Unregulated borrowings in Indonesia have outstripped that of their legal counterparts. Turnover of illegal online loans in Indonesia is estimated, according to a study by the Indonesian Joint Funding Fintech Association ( AFPI ), at 230 trillion rupiah ( US$14.3 billion ) to 260 trillion rupiah.
That’s three times, according to the Indonesian Financial Services Authority, the registered peer-to-peer ( P2P ) lending of 80.94 trillion rupiah record in June.
Although the country recorded a legal loan uptick since February, it has been offset by the burgeoning growth of unregistered lending platforms backed by compelling promotions and the readily available capital, despite concerns about unethical debt collection practices and potential violations of personal data.
The robust growth of illegal lending is also due to the tight liquidity among banks, paired with a cautious lending approach among licensed lenders. Banks surveyed by CGS International indicate higher rejection rates and increased down payment applied to auto loans, signalling further decline in banks’ consumer credit business.

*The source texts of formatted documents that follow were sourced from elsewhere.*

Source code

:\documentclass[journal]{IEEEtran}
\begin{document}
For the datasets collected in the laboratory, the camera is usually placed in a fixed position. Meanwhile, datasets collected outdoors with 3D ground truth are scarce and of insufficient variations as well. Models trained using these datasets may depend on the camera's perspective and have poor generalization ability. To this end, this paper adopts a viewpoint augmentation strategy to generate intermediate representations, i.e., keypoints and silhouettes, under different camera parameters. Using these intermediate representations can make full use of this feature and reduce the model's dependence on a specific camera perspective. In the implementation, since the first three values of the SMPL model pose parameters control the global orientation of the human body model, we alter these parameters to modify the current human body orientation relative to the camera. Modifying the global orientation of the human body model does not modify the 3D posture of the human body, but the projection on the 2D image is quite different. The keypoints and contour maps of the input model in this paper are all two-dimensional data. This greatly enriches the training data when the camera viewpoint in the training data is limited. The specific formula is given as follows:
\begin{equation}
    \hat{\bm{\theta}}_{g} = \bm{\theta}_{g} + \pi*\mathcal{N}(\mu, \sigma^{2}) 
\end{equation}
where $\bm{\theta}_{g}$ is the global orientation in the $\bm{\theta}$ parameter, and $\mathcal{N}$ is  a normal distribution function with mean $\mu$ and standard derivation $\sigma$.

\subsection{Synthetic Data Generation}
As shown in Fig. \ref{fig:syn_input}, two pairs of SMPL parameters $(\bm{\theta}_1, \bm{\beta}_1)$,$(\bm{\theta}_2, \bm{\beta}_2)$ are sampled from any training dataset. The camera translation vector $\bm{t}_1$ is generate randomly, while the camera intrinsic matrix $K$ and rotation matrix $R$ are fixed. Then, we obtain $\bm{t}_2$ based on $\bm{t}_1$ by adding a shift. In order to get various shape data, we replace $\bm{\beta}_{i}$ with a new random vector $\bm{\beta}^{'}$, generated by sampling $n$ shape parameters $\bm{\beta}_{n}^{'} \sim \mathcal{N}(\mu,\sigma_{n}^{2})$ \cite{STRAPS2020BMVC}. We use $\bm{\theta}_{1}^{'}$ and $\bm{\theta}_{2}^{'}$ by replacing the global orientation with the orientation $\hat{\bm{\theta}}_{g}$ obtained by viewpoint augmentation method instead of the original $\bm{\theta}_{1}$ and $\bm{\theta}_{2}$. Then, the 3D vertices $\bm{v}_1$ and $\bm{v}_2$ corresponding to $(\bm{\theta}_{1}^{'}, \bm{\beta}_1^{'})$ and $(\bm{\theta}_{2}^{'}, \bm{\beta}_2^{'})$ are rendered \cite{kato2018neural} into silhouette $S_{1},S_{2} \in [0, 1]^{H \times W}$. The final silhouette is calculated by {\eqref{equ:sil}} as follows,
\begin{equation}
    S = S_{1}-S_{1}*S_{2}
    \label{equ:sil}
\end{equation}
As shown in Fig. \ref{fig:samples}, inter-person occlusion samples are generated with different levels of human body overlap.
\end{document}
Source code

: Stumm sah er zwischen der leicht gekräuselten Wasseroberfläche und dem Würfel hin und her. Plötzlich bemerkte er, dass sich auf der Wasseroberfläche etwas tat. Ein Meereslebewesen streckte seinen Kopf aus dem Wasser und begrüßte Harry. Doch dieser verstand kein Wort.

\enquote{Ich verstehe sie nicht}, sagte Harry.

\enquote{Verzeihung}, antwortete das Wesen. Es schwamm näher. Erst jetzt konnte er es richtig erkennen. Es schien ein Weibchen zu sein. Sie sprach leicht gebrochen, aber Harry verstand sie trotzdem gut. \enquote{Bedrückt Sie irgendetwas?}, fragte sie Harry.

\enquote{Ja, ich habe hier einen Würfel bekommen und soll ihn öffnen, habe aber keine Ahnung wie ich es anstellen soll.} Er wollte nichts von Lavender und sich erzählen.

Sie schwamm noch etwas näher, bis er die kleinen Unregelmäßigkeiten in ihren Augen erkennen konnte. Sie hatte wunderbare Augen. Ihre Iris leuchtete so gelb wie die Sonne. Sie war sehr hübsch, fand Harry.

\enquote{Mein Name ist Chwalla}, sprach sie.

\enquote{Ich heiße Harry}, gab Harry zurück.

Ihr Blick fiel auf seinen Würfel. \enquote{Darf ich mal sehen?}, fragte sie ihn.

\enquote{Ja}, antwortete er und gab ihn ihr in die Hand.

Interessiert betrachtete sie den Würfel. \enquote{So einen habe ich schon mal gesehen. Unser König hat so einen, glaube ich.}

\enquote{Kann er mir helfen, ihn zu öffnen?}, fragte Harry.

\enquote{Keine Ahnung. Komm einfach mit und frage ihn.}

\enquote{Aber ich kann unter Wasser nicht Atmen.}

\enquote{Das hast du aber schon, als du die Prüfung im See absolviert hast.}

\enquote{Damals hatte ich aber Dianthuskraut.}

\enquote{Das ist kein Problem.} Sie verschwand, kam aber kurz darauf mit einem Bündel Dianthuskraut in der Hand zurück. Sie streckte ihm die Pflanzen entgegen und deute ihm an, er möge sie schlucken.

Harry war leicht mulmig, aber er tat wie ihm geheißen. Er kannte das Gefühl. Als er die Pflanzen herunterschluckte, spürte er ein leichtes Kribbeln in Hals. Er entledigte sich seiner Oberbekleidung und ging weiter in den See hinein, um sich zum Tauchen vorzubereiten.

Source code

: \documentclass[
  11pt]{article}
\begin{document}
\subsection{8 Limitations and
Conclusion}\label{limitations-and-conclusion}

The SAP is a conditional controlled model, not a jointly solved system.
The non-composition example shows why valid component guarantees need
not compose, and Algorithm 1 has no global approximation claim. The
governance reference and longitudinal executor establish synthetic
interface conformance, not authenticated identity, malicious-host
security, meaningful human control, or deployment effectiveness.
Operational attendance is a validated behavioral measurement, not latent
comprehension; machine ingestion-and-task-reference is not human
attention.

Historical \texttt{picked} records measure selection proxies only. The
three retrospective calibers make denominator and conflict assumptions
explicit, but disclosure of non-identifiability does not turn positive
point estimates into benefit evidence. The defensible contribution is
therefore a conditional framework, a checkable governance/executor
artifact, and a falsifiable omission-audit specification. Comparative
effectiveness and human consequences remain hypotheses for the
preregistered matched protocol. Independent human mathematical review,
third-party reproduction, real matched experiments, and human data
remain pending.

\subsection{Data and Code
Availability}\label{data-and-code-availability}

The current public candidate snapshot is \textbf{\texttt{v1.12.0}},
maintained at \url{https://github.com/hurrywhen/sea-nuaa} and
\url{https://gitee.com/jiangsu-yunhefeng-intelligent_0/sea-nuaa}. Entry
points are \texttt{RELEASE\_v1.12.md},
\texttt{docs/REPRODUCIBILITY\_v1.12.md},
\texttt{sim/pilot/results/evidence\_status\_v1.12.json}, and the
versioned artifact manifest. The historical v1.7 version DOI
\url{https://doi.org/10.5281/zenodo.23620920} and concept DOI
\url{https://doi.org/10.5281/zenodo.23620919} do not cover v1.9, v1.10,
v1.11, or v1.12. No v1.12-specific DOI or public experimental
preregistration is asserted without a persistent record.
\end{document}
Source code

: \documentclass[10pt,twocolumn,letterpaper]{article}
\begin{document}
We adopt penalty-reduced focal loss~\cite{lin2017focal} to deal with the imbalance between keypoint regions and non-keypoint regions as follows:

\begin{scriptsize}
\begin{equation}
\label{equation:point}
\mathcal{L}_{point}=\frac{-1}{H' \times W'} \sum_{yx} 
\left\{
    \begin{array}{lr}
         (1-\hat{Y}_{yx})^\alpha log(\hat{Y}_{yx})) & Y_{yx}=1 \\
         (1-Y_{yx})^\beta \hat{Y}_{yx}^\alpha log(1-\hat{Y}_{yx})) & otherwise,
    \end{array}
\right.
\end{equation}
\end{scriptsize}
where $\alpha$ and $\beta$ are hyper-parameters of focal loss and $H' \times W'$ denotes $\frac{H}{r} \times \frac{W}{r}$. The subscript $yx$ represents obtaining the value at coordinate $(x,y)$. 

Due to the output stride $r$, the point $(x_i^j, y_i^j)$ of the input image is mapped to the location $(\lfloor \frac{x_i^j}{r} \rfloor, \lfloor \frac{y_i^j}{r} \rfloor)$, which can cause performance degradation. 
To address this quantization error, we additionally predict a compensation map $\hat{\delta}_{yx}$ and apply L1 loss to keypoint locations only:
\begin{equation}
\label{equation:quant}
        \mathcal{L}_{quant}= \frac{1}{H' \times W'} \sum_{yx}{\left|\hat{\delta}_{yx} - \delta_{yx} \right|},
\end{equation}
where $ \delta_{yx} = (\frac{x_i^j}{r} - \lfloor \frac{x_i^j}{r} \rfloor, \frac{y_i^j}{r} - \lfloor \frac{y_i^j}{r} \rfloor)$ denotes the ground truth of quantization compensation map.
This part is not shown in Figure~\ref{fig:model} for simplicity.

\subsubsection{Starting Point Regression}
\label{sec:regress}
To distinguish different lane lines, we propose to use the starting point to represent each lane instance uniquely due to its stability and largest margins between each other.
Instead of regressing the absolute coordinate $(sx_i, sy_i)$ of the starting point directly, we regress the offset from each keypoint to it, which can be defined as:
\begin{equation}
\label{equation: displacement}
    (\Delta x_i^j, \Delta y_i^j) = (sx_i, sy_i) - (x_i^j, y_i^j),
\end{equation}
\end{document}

Regulators, therefore, are doubling down on their effort to combat unauthorized lending.
In addition to the 1,100 online lending entities eliminated during the first five months of 2025 by the Indonesian Financial Services Authority ( OJK ), the AFPI and the Ministry of Communication and Digital Affairs state, during a recent public discussion held at the Centre of Economic and Law Studies in Jakarta, that they are seeking to shorten the takedown process of unauthorized lenders without the approval of the OJK.
As well, the government has consolidated the data protection law to cover the lending sector.
To balance the lending risk, the OJK has also implemented regulatory changes on P2P lending, with tightened oversight on their minimum capital, equity, liquidity and non-performing loan requirements.
And the central bank has lifted the reserve requirement on banks to ease the liquidity burden to provide flexibility for consumer credits.